◆ EXERCISE PROMPT ◆
Could you transcribe every record below exactly as written, excluding the pictures?

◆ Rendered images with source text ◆
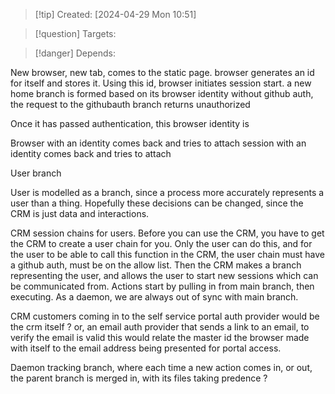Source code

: 
>[!tip] Created: [2024-04-29 Mon 10:51]

>[!question] Targets: 

>[!danger] Depends: 

New browser, new tab, comes to the static page.
browser generates an id for itself and stores it.
Using this id, browser initiates session start.
a new home branch is formed based on its browser identity
without github auth, the request to the githubauth branch returns unauthorized


Once it has passed authentication, this browser identity is



Browser with an identity comes back and tries to attach
session with an identity comes back and tries to attach


User branch


User is modelled as a branch, since a process more accurately represents a user than a thing.
Hopefully these decisions can be changed, since the CRM is just data and interactions.

CRM session chains for users.
Before you can use the CRM, you have to get the CRM to create a user chain for you.
Only the user can do this, and for the user to be able to call this function in the CRM, the user chain must have a github auth, must be on the allow list.
Then the CRM makes a branch representing the user, and allows the user to start new sessions which can be communicated from.
Actions start by pulling in from main branch, then executing.  As a daemon, we are always out of sync with main branch.


CRM customers coming in to the self service portal
auth provider would be the crm itself ?
or, an email auth provider that sends a link to an email, to verify the email is valid
this would relate the master id the browser made with itself to the email address being presented for portal access.


Daemon tracking branch, where each time  a new action comes in, or out, the parent branch is merged in, with its files taking predence ?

◆ YOUR RESPONSE ◆
Source code

: 
>[!tip] Created: [2024-04-29 Mon 10:51]

>[!question] Targets: 

>[!danger] Depends: 

New browser, new tab, comes to the static page.
browser generates an id for itself and stores it.
Using this id, browser initiates session start.
a new home branch is formed based on its browser identity
without github auth, the request to the githubauth branch returns unauthorized


Once it has passed authentication, this browser identity is



Browser with an identity comes back and tries to attach
session with an identity comes back and tries to attach


User branch


User is modelled as a branch, since a process more accurately represents a user than a thing.
Hopefully these decisions can be changed, since the CRM is just data and interactions.

CRM session chains for users.
Before you can use the CRM, you have to get the CRM to create a user chain for you.
Only the user can do this, and for the user to be able to call this function in the CRM, the user chain must have a github auth, must be on the allow list.
Then the CRM makes a branch representing the user, and allows the user to start new sessions which can be communicated from.
Actions start by pulling in from main branch, then executing.  As a daemon, we are always out of sync with main branch.


CRM customers coming in to the self service portal
auth provider would be the crm itself ?
or, an email auth provider that sends a link to an email, to verify the email is valid
this would relate the master id the browser made with itself to the email address being presented for portal access.


Daemon tracking branch, where each time  a new action comes in, or out, the parent branch is merged in, with its files taking predence ?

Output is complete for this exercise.